COVID-19 is especially dangerous for newborns and young infants, and even healthy infants are vulnerable to COVID-19 and are at risk for severe disease. No COVID-19 vaccines currently are available for infants under six months old. Earlier results from the Multisite Observational Maternal and Infant COVID-19 Vaccine (MOMI-Vax) study revealed that when pregnant volunteers received both doses of an mRNA COVID-19 vaccine, antibodies induced by the vaccine could be found in their newborns’ cord blood. This suggested that the infants likely had some protection against COVID-19 when they were still too young to receive a vaccine. However, researchers at the NIAID-funded Infectious Diseases Clinical Research Consortium (IDCRC), which conducted the study, did not know how long these antibody levels would last or how well the infants would actually be protected. The research team hoped to gather this information by following the infants through their first six months of life.

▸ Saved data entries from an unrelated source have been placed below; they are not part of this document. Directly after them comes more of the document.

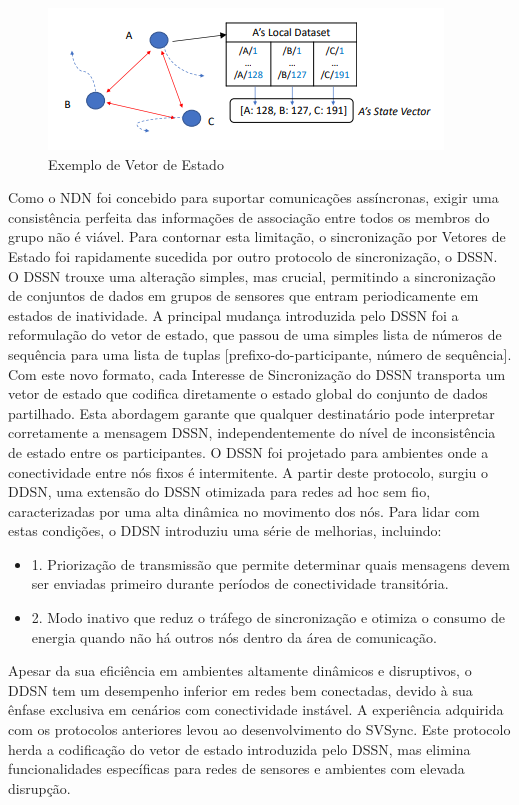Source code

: \begin{figure}[h]
    \centering
    \includegraphics{Chapters/Figures/svs.png}
    \caption{Exemplo de Vetor de Estado \cite{li_brief_2018}} 
    \label{fig:SV}   
\end{figure}

Como o NDN foi concebido para suportar comunicações assíncronas, exigir uma consistência perfeita das informações de associação entre todos os membros do grupo não é viável. Para contornar esta limitação, o sincronização por Vetores de Estado foi rapidamente sucedida por outro protocolo de sincronização, o DSSN. O DSSN trouxe uma alteração simples, mas crucial, permitindo a sincronização de conjuntos de dados em grupos de sensores que entram periodicamente em estados de inatividade.
A principal mudança introduzida pelo DSSN foi a reformulação do vetor de estado, que passou de uma simples lista de números de sequência para uma lista de tuplas [prefixo-do-participante, número de sequência]. Com este novo formato, cada Interesse de Sincronização do DSSN transporta um vetor de estado que codifica diretamente o estado global do conjunto de dados partilhado. Esta abordagem garante que qualquer destinatário pode interpretar corretamente a mensagem DSSN, independentemente do nível de inconsistência de estado entre os participantes.
O DSSN foi projetado para ambientes onde a conectividade entre nós fixos é intermitente. A partir deste protocolo, surgiu o DDSN, uma extensão do DSSN otimizada para redes ad hoc sem fio, caracterizadas por uma alta dinâmica no movimento dos nós. Para lidar com estas condições, o DDSN introduziu uma série de melhorias, incluindo:

\begin{itemize}

    \item 1. Priorização de transmissão que permite determinar quais mensagens devem ser enviadas primeiro durante períodos de conectividade transitória.

   \item  2. Modo inativo que reduz o tráfego de sincronização e otimiza o consumo de energia quando não há outros nós dentro da área de comunicação.
\end{itemize}
Apesar da sua eficiência em ambientes altamente dinâmicos e disruptivos, o DDSN tem um desempenho inferior em redes bem conectadas, devido à sua ênfase exclusiva em cenários com conectividade instável. A experiência adquirida com os protocolos anteriores levou ao desenvolvimento do \gls{SVSync}. Este protocolo herda a codificação do vetor de estado introduzida pelo DSSN, mas elimina funcionalidades específicas para redes de sensores e ambientes com elevada disrupção.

In this portion of the study, researchers analyzed data from 475 infants born while their pregnant mothers were enrolled in the MOMI-Vax study. The study took place at nine sites across the United States. It included 271 infants whose mothers had received two doses of an mRNA COVID-19 vaccine during pregnancy. The remaining 204 infants in the study were born to mothers who had received both doses of an mRNA COVID-19 vaccine as well as a COVID-19 booster. To supplement data gathered during pregnancy and at birth, the infants were evaluated during at least one follow-up visit during their first six months after birth. Parents also reported whether their infants had become infected or had demonstrated COVID-19 symptoms.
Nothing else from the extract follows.